Anyway: we’ve seen that in any category, we can study an object $X$ by mapping “known” objects into it. The ultimate way to do this is to consider all possible morphisms

$f:Y\to X$

for all possible objects $Y$. This gives a very thorough description of $X$.

For example, we can study an $n$-dimensional manifold $X$ by looking at all possible coordinate charts

$f:Y\to X$

in this manifold, where $Y={ℝ}^{n}$. People like to use this trick; it’s called a maximal atlas. But, we can go even further and let $Y$ range over all possible manifolds!

Suppose we’re trying to understand an object $X$ in some category $C$. If we look at all possible “coordinate charts” on this object:

$f:Y\to X$

and how they are related by “passive coordinate transformations” of the form

$g:Y\prime \to Y,$

we get a gadget called a presheaf on $C$. This is just a functor

$F:{C}^{\mathrm{op}}\to \mathrm{Set}.$

In the case at hand, $F$ assigns to any object $Y$ the set of all “coordinate charts”$f:Y\to X$. And, it assigns to any “passive coordinate transformation” $g:Y\prime \to Y$ the function which eats a coordinate chart $f:Y\to X$ and spits out the transformed coordinate chart $fg:Y\prime \to X$.

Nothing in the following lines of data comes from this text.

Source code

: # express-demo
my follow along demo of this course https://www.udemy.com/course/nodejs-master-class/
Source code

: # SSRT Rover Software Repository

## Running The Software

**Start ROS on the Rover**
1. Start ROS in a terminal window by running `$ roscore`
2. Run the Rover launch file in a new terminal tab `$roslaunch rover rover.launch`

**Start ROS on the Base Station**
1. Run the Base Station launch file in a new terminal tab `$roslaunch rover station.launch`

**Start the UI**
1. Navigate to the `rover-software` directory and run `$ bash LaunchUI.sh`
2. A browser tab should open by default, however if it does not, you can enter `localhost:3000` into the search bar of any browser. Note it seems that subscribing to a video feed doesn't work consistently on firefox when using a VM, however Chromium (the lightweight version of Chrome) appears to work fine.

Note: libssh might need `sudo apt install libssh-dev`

If you’re wondering exactly what I mean now by the quoted phrases “coordinate chart” and “passive coordinate transformation”, it’s simple. In both cases, I mean simply morphism! We’ve left the warmup case where coordinate systems and coordinate transformations had to be isomorphisms: now we’re letting them be noninvertible.

But here’s the cool part:

The Yoneda Lemma says that everything we might want to know about our object $X$ can be recovered from the presheaf $F$ defined above! For a pretty good explanation of this lemma, try this. It takes a bit of category theory to understand the technical details.

But I don’t want to get into that here. I just want to say what this famous result says about coordinate systems:

We know an object completely if we know all coordinate charts on that object, together with how these coordinates transform.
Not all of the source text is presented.